- _TASK REQUIREMENTS_
For the records that follow, please set down exactly the lines between the one holding "Acknowledgments may be" and the one holding "If your manuscript contains Editor's", inclusive, and only those.

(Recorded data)
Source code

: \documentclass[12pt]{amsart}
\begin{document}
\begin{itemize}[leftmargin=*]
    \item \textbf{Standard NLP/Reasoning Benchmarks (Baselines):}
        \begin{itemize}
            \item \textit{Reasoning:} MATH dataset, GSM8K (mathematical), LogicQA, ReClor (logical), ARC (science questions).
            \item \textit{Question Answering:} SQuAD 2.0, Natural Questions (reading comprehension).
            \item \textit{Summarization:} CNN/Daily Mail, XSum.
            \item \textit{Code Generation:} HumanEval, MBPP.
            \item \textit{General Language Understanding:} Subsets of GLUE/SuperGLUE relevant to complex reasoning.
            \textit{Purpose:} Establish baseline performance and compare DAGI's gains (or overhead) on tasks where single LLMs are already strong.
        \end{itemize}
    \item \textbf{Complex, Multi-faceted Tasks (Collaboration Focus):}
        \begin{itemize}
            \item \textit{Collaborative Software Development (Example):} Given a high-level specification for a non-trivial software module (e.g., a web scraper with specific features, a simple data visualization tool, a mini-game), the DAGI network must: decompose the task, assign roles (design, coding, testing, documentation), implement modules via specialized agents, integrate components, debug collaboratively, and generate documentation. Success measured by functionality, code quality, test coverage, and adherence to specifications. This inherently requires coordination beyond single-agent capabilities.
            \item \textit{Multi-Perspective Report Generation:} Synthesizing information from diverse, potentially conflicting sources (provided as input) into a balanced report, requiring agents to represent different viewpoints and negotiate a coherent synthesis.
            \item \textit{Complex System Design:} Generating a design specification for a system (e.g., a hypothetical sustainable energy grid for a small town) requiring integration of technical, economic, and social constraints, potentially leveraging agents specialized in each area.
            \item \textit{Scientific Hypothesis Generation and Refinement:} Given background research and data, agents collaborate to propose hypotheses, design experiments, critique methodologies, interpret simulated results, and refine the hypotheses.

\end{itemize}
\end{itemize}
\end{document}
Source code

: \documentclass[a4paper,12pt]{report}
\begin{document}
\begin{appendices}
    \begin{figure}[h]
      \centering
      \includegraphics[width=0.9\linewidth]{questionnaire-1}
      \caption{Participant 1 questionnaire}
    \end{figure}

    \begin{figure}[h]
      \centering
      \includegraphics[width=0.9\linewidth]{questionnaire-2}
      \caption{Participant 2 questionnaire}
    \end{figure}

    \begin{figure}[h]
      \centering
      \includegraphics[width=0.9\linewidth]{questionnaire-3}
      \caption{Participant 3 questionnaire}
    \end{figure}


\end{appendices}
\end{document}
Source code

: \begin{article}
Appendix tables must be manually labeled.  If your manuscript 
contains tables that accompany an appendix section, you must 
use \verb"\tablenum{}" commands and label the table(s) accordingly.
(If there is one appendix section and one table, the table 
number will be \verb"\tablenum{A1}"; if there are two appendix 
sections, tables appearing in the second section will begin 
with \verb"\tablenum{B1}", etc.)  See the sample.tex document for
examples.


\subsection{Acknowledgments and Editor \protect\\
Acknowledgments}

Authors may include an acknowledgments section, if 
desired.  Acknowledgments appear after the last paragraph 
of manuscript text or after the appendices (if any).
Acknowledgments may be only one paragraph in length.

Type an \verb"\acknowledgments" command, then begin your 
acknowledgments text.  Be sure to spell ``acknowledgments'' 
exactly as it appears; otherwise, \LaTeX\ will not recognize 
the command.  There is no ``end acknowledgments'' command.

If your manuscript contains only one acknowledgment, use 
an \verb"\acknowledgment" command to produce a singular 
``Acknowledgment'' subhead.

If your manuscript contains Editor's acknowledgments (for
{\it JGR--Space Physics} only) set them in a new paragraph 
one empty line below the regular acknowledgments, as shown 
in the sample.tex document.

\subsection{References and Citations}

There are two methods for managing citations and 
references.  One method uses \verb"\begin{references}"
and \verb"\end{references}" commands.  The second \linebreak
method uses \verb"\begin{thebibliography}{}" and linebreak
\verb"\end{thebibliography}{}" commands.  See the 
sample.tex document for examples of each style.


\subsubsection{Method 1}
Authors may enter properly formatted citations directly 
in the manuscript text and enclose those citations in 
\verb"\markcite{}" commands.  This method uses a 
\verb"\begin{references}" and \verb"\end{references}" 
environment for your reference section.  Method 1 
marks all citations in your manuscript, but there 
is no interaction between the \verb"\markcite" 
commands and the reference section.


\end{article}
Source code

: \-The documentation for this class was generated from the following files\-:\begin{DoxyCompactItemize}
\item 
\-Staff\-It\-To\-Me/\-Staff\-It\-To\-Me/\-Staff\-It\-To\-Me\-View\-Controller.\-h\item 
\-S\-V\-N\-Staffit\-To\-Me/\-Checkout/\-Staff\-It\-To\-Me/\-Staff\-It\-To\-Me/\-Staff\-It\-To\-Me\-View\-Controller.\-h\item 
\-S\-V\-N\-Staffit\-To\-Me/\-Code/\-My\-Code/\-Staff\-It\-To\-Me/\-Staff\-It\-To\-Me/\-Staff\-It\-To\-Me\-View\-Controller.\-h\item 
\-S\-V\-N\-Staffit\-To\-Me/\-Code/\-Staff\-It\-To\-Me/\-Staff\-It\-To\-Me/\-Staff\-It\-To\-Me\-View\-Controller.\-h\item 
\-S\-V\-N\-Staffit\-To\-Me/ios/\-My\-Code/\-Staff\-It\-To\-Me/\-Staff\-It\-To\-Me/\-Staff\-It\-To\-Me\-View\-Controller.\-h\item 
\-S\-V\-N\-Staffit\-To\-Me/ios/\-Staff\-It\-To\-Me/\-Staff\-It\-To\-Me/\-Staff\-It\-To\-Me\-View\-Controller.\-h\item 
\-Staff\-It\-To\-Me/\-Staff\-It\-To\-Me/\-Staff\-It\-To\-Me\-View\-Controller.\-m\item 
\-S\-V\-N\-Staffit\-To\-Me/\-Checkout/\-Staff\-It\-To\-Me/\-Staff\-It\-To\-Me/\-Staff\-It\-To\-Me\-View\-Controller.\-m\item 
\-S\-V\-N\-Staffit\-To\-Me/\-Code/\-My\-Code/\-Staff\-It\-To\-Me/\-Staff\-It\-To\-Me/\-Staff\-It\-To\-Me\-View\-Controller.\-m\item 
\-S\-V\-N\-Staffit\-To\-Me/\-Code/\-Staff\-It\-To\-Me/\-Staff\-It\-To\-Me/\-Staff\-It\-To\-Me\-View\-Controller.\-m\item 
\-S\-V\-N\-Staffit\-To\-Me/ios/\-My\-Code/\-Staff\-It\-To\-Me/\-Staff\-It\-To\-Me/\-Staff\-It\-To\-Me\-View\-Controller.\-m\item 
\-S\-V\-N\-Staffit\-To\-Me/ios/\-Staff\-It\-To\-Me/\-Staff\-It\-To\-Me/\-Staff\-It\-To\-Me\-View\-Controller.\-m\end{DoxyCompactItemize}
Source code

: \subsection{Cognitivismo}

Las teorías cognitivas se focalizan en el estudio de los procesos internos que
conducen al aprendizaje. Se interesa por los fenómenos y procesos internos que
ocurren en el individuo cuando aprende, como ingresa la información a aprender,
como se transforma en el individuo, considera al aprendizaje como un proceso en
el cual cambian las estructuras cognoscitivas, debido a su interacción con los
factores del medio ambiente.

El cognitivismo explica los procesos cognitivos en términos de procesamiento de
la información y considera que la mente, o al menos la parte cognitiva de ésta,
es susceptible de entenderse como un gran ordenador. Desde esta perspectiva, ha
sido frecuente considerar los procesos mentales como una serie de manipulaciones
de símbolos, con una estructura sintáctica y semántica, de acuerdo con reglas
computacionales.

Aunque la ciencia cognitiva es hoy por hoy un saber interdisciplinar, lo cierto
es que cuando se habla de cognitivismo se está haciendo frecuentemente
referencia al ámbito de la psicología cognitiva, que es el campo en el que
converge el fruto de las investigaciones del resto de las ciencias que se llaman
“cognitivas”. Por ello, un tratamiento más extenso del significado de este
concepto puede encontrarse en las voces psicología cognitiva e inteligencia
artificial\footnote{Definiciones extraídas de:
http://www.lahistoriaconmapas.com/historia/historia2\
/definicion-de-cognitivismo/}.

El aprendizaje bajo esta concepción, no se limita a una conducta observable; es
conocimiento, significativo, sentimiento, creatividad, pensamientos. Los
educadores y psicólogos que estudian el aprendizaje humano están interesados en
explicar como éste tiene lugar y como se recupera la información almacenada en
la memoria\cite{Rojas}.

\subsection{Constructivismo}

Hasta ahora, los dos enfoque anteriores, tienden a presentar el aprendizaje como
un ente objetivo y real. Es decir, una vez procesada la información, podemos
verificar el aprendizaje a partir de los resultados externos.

- _EXERCISE RESULT_
Acknowledgments may be only one paragraph in length.

Type an \verb"\acknowledgments" command, then begin your 
acknowledgments text.  Be sure to spell ``acknowledgments'' 
exactly as it appears; otherwise, \LaTeX\ will not recognize 
the command.  There is no ``end acknowledgments'' command.

If your manuscript contains only one acknowledgment, use 
an \verb"\acknowledgment" command to produce a singular 
``Acknowledgment'' subhead.

If your manuscript contains Editor's acknowledgments (for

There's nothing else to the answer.